رویکرد برنامه ریزی بهینه سازی شده انرژی، مقرون به صرفه و آگاه از QoS
Abstract
1. Introduction
2. Background and related work
3. Problem formulation
4. Scheduling strategy
5. Performance evaluation
6. Conclusions and future work
References
Abstract
Green cloud computing attracts significant attention from both academia and industry. One of the major challenges involved, is to provide a high level of Quality of Service (QoS) in a cost-effective way for the end users and in an energy-efficient manner for the cloud providers. Towards this direction, this paper presents an energy-efficient, QoS-aware and cost-effective scheduling strategy for real-time workflow applications in cloud computing systems. The proposed approach utilizes per-core Dynamic Voltage and Frequency Scaling (DVFS) on the underlying heterogeneous multi-core processors, as well as approximate computations, in order to fill in schedule gaps. At the same time, it takes into account the effects of input error on the processing time of the component tasks. Our goal is to provide timeliness and energy efficiency by trading off result precision, while keeping the result quality of the completed jobs at an acceptable standard and the monetary cost required for the execution of the jobs at a reasonable level. The proposed scheduling heuristic is compared to two other baseline policies, under the impact of various QoS requirements. The simulation experiments reveal that our approach outperforms the other examined policies, providing promising results.
Introduction
As cloud computing continues to gain momentum, providing a high level of Quality of Service (QoS) in a cost-effective way for the end users and in an energy-efficient manner for the cloud providers, is an ongoing challenge that gathers significant attention from both academia and industry. A Service Level Agreement (SLA) is commonly required between the end users and a cloud provider. It is a contract between the two parties that defines the type of the provided service, the QoS requirements, as well as the adopted pricing scheme [1]. Compared to other data center infrastructure components, processors typically consume the greatest amount of energy [2–۴]. A widely used power management method is the Dynamic Voltage and Frequency Scaling (DVFS) technique.

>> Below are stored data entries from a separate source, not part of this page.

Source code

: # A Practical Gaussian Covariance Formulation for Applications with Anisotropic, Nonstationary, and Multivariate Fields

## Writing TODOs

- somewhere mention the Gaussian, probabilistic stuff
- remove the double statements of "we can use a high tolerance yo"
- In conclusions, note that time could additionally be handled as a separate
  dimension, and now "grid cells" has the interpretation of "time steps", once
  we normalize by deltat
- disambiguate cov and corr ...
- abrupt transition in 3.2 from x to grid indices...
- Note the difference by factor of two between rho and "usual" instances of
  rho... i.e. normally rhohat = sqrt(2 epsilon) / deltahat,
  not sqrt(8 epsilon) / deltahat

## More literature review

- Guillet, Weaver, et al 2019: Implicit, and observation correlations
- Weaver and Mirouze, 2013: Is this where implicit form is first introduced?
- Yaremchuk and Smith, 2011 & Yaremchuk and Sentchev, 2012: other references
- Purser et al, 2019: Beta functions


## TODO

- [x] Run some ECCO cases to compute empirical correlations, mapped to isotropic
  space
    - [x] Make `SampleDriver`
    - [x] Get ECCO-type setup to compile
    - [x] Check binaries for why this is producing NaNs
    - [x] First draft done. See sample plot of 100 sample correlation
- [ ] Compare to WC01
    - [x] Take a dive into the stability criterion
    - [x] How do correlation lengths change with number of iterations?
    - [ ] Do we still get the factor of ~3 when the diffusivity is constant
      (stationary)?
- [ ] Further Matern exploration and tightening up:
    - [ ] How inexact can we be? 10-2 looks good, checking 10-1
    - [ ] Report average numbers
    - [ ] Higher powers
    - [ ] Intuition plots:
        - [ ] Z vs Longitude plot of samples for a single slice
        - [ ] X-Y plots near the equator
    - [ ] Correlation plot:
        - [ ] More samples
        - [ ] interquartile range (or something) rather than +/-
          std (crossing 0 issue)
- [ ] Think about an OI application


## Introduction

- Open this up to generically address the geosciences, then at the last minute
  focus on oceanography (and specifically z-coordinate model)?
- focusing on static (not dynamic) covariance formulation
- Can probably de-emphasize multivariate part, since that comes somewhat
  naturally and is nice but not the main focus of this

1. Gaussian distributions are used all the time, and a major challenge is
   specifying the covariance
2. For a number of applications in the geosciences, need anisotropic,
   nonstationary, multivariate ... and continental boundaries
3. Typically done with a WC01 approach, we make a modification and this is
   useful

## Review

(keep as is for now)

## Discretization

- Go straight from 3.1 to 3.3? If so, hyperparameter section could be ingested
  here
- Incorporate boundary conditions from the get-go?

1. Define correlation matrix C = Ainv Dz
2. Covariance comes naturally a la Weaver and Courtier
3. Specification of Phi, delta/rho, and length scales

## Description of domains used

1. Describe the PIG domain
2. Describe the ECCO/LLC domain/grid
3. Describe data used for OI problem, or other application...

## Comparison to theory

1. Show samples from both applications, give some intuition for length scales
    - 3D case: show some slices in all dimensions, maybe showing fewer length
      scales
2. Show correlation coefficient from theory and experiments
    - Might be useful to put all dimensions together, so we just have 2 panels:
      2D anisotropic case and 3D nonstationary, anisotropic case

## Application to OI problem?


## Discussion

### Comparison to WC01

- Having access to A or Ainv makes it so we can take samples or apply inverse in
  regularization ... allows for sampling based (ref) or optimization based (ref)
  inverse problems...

DVFS allows the dynamic adjustment of the supply voltage and operating frequency (i.e., speed) of a processor, based on the workload conditions [5,6]. Modern multi-core processor architectures incorporate voltage regulators for each integrated core, allowing per-core DVFS, so that each core can operate at a different voltage and frequency level from the other cores of the same processor [7]. While this provides flexibility and better energy efficiency, it involves higher control complexity, especially in the case of clouds where the heterogeneous physical resources are usually virtualized and managed by the hypervisor (Virtual Machine Monitor — VMM) [8]. With the rapid growth of cloud computing, there is a dramatic increase in the number and variety of applications processed on such platforms. They encompass a wide spectrum of sectors and activities, ranging from social media and big data analytics, to healthcare monitoring and financial applications [9,10]. The workload generated by such applications usually comprises jobs with multiple component tasks that have precedence constraints among them.